• **What you should do**
Retype the records in full, and please keep the pictures out of the copy.

• **Data supplied**
+++++

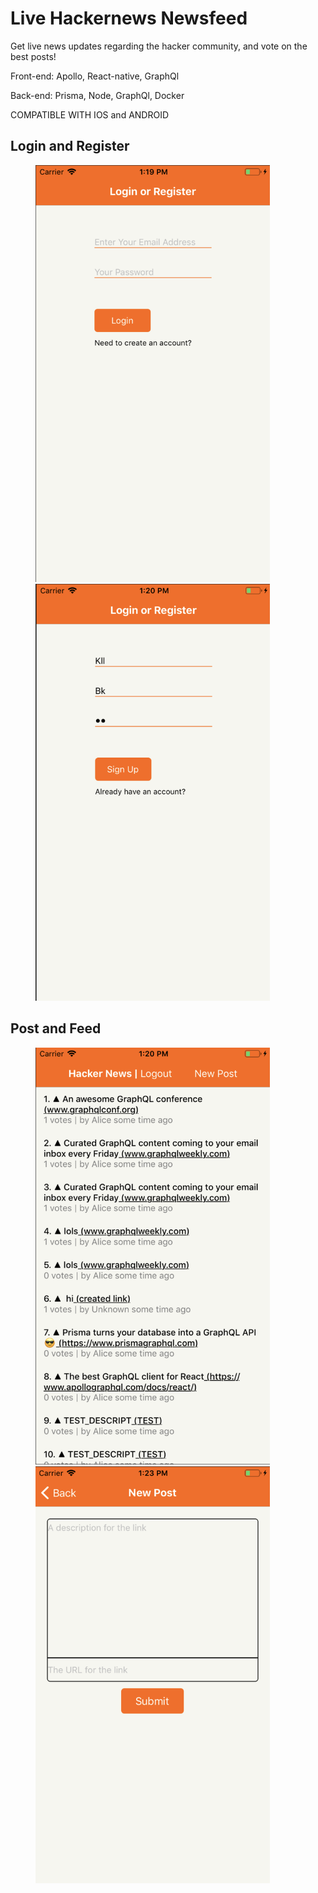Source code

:# Live Hackernews Newsfeed

Get live news updates regarding the hacker community, and vote on the best posts!

Front-end: Apollo, React-native, GraphQl

Back-end: Prisma, Node, GraphQl, Docker

COMPATIBLE WITH IOS and ANDROID

## Login and Register
<figure class="half">
   <a href="https://github.com/hwanggit/Hackernews-clone/blob/master/Views/Login.png"><img height = "667" width = "375" src="https://github.com/hwanggit/Hackernews-clone/blob/master/Views/Login.png"></a>
   <a href="https://github.com/hwanggit/Hackernews-clone/blob/master/Views/Signup.png"><img height = "667" width = "375" src="https://github.com/hwanggit/Hackernews-clone/blob/master/Views/Signup.png"></a>
</figure>

## Post and Feed
<figure class="half">
      <a href="https://github.com/hwanggit/Hackernews-clone/blob/master/Views/newpost.png"><img height = "667" width = "375" src="https://github.com/hwanggit/Hackernews-clone/blob/master/Views/newpost.png"></a>
   <a href="https://github.com/hwanggit/Hackernews-clone/blob/master/Views/Screen%20Shot%202019-08-06%20at%201.23.02%20PM.png"><img height = "667" width = "375" src="https://github.com/hwanggit/Hackernews-clone/blob/master/Views/Screen%20Shot%202019-08-06%20at%201.23.02%20PM.png"></a>
</figure>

+++++

• **Exercise answer**
Source code

:# Live Hackernews Newsfeed

Get live news updates regarding the hacker community, and vote on the best posts!

Front-end: Apollo, React-native, GraphQl

Back-end: Prisma, Node, GraphQl, Docker

COMPATIBLE WITH IOS and ANDROID

## Login and Register
<figure class="half">
   <a href="https://github.com/hwanggit/Hackernews-clone/blob/master/Views/Login.png"><img height = "667" width = "375" src="https://github.com/hwanggit/Hackernews-clone/blob/master/Views/Login.png"></a>
   <a href="https://github.com/hwanggit/Hackernews-clone/blob/master/Views/Signup.png"><img height = "667" width = "375" src="https://github.com/hwanggit/Hackernews-clone/blob/master/Views/Signup.png"></a>
</figure>

## Post and Feed
<figure class="half">
      <a href="https://github.com/hwanggit/Hackernews-clone/blob/master/Views/newpost.png"><img height = "667" width = "375" src="https://github.com/hwanggit/Hackernews-clone/blob/master/Views/newpost.png"></a>
   <a href="https://github.com/hwanggit/Hackernews-clone/blob/master/Views/Screen%20Shot%202019-08-06%20at%201.23.02%20PM.png"><img height = "667" width = "375" src="https://github.com/hwanggit/Hackernews-clone/blob/master/Views/Screen%20Shot%202019-08-06%20at%201.23.02%20PM.png"></a>
</figure>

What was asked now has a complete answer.